Records for the exercise
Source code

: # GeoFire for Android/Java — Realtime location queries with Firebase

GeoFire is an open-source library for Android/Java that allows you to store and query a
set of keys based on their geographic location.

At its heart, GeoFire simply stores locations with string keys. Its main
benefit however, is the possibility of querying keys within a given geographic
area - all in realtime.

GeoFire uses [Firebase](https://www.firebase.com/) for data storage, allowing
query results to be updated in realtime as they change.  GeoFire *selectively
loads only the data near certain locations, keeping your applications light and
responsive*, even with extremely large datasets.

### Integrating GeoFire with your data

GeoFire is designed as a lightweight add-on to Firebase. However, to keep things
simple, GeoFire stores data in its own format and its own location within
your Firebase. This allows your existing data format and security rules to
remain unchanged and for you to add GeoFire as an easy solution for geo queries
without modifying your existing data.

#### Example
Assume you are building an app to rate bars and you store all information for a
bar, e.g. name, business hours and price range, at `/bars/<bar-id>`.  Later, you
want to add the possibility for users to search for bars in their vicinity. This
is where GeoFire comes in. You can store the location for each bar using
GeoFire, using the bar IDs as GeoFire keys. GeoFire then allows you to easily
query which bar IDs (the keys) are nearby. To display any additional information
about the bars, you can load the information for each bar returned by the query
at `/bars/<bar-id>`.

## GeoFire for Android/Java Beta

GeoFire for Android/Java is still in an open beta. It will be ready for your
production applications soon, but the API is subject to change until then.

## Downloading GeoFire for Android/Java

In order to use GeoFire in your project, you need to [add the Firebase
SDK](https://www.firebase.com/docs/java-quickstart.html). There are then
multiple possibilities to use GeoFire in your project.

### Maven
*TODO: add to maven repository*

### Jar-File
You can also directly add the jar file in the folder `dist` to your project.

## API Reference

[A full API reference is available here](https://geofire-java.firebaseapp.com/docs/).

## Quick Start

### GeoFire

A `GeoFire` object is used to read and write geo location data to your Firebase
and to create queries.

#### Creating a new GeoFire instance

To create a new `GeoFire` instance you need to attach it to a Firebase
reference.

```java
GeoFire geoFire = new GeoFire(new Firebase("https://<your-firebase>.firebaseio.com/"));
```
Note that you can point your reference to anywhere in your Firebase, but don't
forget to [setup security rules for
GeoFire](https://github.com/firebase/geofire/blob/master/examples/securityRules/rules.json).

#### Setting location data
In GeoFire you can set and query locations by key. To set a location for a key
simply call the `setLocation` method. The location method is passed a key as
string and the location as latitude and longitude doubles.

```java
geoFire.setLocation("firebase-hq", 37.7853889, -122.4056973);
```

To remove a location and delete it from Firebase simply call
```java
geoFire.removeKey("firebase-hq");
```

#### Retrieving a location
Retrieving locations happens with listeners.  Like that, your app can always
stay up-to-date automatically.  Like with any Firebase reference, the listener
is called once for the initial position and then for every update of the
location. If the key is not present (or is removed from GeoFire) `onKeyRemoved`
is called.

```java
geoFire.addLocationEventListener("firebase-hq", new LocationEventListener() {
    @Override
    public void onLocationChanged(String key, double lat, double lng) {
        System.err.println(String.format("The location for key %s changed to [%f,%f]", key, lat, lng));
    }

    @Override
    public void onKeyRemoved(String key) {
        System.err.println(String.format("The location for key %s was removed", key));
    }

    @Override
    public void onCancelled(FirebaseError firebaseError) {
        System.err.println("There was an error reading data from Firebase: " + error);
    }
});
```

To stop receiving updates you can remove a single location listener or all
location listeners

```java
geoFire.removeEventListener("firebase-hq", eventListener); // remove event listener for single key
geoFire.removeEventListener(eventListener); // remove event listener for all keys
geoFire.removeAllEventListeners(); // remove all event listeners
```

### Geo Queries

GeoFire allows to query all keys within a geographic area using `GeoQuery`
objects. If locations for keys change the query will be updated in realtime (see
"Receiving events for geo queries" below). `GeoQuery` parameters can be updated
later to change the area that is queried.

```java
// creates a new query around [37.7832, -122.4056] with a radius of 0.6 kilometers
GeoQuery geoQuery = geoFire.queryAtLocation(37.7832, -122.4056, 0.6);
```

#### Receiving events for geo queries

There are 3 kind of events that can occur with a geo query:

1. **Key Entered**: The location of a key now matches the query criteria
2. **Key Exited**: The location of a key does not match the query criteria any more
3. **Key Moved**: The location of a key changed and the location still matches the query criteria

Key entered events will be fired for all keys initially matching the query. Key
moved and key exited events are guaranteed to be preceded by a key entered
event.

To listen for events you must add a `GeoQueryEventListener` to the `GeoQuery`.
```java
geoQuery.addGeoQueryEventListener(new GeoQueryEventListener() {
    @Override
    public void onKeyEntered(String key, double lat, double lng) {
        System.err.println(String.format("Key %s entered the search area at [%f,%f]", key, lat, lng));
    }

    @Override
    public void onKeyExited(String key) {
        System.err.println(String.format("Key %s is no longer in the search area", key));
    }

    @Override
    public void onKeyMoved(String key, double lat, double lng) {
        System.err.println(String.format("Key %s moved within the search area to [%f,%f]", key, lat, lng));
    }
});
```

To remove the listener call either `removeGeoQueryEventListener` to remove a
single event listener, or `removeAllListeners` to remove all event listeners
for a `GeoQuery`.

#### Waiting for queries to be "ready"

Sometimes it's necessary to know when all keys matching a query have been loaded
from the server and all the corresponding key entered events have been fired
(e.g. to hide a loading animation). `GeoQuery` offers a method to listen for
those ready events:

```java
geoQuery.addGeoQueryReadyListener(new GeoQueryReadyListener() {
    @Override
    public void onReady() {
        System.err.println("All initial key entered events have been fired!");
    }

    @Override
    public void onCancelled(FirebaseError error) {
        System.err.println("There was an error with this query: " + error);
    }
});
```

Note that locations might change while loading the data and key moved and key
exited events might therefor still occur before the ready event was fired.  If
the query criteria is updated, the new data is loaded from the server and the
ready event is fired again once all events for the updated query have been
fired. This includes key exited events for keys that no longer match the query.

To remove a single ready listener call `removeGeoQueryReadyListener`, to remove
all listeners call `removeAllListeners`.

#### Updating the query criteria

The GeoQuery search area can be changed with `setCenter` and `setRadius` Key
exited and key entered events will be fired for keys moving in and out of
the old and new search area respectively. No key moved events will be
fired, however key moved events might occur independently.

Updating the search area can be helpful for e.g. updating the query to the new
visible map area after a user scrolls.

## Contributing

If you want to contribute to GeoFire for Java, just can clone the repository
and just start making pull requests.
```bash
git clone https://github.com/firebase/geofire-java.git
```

What to produce
In the listing above, find each line with the word "might" and return it.

Written response
Note that locations might change while loading the data and key moved and key
exited events might therefor still occur before the ready event was fired.  If
fired, however key moved events might occur independently.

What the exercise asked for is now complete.